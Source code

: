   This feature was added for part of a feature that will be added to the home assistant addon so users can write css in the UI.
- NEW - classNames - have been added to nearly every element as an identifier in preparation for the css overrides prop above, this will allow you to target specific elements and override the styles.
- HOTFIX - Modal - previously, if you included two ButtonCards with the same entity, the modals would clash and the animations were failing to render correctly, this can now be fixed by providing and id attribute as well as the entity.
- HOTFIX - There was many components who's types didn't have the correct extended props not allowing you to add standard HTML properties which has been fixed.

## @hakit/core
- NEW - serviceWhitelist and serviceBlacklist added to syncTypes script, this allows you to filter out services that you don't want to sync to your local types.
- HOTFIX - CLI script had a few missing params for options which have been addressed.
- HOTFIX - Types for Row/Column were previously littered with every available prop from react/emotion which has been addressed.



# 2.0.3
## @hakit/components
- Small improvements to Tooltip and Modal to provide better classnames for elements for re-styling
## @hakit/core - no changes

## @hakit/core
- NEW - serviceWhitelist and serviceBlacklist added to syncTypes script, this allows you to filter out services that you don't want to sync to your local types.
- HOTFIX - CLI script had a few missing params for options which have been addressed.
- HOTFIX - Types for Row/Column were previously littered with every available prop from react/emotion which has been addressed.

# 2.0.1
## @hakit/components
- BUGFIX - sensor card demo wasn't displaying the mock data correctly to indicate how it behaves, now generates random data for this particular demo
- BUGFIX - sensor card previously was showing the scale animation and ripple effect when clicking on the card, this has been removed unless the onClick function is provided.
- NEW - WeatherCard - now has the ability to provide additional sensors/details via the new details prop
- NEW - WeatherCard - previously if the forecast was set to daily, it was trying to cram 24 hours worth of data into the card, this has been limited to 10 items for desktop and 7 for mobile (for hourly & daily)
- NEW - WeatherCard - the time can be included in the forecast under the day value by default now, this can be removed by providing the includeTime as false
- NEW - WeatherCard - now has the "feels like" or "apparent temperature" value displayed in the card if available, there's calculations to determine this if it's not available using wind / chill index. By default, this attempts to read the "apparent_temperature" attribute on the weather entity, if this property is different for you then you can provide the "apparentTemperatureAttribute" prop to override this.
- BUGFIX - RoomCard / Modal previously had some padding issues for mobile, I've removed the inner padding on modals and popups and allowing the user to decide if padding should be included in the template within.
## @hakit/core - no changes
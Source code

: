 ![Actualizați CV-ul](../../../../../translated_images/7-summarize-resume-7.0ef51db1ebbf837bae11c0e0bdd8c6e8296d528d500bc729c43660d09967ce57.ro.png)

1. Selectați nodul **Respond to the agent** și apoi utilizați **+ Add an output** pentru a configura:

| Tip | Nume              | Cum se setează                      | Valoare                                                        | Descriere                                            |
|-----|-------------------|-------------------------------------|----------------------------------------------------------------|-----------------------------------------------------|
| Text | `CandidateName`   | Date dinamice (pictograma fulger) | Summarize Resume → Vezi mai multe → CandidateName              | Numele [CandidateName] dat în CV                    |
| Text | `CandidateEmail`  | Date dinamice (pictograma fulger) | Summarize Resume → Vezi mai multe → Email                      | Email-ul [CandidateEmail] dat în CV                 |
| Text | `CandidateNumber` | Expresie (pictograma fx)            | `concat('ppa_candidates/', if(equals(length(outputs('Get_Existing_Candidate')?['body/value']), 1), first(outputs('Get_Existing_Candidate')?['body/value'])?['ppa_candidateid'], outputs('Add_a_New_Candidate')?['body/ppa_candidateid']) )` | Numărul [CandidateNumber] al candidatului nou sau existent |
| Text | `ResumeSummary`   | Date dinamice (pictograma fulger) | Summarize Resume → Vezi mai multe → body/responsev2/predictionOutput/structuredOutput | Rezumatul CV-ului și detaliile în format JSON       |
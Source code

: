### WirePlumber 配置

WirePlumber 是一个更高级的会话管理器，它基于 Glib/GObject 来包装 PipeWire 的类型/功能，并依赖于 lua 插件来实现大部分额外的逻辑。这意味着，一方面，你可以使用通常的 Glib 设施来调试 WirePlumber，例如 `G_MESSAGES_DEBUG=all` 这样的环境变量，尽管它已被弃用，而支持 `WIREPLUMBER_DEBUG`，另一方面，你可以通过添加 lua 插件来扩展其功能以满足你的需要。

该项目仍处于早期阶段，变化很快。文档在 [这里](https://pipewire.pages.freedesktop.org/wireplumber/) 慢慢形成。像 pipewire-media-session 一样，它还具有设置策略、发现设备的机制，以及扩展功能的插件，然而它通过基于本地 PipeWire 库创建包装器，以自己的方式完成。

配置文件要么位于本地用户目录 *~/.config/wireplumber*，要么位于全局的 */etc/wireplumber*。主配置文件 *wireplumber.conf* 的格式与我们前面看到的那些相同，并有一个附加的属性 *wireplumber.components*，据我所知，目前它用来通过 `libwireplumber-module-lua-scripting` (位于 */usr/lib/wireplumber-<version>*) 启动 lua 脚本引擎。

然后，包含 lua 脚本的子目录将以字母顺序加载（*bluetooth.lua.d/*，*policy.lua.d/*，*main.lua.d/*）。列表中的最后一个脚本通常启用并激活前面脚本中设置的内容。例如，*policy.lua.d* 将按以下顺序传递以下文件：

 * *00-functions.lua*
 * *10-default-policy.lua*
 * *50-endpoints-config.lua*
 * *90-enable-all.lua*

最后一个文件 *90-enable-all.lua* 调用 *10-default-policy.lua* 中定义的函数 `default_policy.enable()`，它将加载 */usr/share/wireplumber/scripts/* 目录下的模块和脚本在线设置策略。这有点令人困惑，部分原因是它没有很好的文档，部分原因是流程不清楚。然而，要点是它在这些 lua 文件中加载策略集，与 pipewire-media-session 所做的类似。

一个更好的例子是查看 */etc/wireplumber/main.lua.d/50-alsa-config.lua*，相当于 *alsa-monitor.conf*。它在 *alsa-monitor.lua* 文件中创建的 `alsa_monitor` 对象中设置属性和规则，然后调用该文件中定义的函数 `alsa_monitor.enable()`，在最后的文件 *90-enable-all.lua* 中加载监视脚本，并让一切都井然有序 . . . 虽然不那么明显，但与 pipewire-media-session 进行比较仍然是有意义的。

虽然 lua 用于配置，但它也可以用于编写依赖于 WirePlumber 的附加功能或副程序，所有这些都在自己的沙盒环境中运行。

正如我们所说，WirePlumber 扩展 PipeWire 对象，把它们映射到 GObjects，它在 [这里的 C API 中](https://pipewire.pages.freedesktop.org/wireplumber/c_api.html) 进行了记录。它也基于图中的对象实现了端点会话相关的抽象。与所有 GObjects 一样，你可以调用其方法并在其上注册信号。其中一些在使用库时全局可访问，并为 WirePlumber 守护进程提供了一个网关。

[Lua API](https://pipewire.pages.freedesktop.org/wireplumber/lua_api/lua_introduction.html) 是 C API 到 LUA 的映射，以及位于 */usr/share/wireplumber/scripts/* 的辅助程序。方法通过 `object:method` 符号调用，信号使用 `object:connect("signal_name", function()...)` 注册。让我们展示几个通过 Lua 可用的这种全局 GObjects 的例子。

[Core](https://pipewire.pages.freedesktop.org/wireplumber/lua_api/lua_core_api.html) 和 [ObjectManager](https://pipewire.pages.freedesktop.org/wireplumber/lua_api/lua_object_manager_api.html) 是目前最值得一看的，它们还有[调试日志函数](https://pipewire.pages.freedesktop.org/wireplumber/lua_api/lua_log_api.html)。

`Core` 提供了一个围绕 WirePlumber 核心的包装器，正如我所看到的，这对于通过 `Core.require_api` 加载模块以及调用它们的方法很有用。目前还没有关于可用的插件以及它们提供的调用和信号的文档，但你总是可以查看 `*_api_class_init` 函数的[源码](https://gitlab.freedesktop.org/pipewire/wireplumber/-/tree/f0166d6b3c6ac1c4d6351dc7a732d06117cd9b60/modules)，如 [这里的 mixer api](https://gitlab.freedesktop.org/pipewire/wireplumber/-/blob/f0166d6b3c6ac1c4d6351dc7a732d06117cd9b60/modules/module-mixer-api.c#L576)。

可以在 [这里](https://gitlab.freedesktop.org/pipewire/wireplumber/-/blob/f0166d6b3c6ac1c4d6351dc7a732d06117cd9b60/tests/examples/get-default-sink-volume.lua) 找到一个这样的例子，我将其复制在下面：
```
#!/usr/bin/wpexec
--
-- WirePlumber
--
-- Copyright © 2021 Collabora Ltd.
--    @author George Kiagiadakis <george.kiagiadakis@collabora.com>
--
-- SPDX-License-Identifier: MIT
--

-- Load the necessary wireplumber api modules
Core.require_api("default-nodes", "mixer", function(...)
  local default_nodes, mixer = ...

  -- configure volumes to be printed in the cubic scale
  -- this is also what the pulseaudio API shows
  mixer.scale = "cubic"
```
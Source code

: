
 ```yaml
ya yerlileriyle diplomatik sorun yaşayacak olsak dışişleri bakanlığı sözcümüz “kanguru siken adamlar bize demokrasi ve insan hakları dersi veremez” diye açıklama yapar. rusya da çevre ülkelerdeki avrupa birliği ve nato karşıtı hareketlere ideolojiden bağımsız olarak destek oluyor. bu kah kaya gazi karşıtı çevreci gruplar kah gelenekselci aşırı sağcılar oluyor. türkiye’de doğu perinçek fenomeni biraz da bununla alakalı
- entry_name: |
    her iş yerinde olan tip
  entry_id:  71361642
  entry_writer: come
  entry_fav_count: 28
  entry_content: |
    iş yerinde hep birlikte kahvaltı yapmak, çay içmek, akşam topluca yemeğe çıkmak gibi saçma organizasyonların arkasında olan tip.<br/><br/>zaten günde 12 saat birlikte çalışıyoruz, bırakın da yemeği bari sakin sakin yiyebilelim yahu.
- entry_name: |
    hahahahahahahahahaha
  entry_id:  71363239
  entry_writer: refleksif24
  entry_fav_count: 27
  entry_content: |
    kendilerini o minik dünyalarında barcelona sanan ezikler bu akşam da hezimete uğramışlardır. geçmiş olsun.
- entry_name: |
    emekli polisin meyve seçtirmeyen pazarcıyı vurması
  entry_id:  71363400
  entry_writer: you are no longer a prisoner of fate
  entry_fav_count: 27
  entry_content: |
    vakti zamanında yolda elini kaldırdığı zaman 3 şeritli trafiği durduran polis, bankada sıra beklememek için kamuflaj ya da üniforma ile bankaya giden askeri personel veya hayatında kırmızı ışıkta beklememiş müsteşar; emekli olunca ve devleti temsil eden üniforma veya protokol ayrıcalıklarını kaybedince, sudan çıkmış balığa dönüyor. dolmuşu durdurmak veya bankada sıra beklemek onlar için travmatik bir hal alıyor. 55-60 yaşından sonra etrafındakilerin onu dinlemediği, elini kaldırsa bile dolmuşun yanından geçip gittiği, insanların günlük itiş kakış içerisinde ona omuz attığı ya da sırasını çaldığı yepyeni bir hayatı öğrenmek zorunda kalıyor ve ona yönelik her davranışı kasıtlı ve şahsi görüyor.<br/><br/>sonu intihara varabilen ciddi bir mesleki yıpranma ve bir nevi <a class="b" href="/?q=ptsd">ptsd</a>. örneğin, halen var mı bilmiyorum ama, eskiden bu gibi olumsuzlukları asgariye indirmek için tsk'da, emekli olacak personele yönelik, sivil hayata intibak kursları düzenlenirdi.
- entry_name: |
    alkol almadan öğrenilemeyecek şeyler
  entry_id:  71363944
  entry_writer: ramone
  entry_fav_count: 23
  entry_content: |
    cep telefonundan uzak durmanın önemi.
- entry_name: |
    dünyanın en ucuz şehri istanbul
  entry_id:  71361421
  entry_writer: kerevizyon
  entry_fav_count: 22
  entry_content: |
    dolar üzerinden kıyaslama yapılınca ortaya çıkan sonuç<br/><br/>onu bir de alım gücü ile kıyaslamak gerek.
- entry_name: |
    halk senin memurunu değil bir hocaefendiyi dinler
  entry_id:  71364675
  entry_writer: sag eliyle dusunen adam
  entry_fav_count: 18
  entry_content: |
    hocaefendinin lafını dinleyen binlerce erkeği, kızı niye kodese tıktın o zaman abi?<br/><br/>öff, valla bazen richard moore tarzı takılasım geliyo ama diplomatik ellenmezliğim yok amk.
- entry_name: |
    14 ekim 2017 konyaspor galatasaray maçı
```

·····

WHAT TO DO — Each line holding the word "multe" must be pulled from the records.

TASK RESPONSE —
| Text | `CandidateName`   | Date dinamice (pictograma fulger) | Summarize Resume → Vezi mai multe → CandidateName              | Numele [CandidateName] dat în CV                    |
| Text | `CandidateEmail`  | Date dinamice (pictograma fulger) | Summarize Resume → Vezi mai multe → Email                      | Email-ul [CandidateEmail] dat în CV                 |
| Text | `ResumeSummary`   | Date dinamice (pictograma fulger) | Summarize Resume → Vezi mai multe → body/responsev2/predictionOutput/structuredOutput | Rezumatul CV-ului și detaliile în format JSON       |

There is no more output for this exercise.